Fernando Sánchez Dragó me exime de estar presente en su ponencia en la Feria del Libro, y aprovecho para marcharme a ver cómo van las obras de Restauración de la mezquita de Suleyman. Van tan bien que no podemos entrar, y nos tenemos que conformar con visitar las madresas y los magníficos alrededores. Es domingo y los comercios están cerrados, pero a unos pocos metros, en una calle que tiene como medio kilómetro de largo, se organiza un rastro que debe ser semanal, y en el que aparecen docenas y docenas de puestos de ropa usada y de zapatos usados.

Solo hay hombres. La única mujer es mi mujer, pero no se trata de nada discriminatorio, porque tanto la ropa como los zapatos que se exhiben son masculinos. La calle está atestada. Los clientes se prueban gabardinas, comprueban la largura de los pantalones sobre los que llevan puestos o se embuten en abrigos y parcas para comprobar la talla.

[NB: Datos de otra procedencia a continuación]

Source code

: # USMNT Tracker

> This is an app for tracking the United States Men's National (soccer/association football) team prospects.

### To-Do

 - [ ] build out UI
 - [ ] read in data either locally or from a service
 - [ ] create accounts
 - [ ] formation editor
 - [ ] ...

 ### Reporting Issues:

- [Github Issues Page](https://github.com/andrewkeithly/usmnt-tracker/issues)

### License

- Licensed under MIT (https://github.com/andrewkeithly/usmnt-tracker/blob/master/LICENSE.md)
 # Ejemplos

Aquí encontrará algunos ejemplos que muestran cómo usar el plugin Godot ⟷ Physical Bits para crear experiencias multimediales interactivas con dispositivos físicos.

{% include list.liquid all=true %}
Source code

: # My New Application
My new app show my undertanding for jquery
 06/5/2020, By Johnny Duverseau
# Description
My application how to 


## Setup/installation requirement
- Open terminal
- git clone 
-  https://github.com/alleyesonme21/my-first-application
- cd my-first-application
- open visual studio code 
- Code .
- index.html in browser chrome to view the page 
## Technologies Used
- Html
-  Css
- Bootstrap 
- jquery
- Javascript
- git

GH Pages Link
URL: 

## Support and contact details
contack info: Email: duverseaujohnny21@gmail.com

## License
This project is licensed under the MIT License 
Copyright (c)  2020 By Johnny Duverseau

He visto algún puesto de ropa usada en el Rastro de Madrid, pero con detalles inequívocos de que han pasado por la tintorería. Estos que veo aquí, en este sector de la ciudad de Estambul, no tienen aspecto de ello, pero las ropas están limpias, y los zapatos lustrados.

Me disgustaría dar una imagen de pobreza. Al contrario, la ciudad está pujante y los enormes atascos debido al gran número de automóviles que circulan por calles y autopistas dejan Madrid como un pacífico lugar campestre. Simplemente, se trata de una vieja tradición, no de algo impuesto por la necesidad del momento. De un hábito que todavía no se ha roto, y que no representa ningún desdoro. Y que convive con los miles de personas que, todos los días se acercan a la Feria del Libro. En definitiva. Una lección práctica de nuestra manera de ver la crisis y de cómo se vive en la otra orilla del Mediterráneo, a pesar de que los grandes centros comerciales, tan impersonales, comienzan a competir con el Gran Bazar, como un anuncio terrible de modernidad vacua.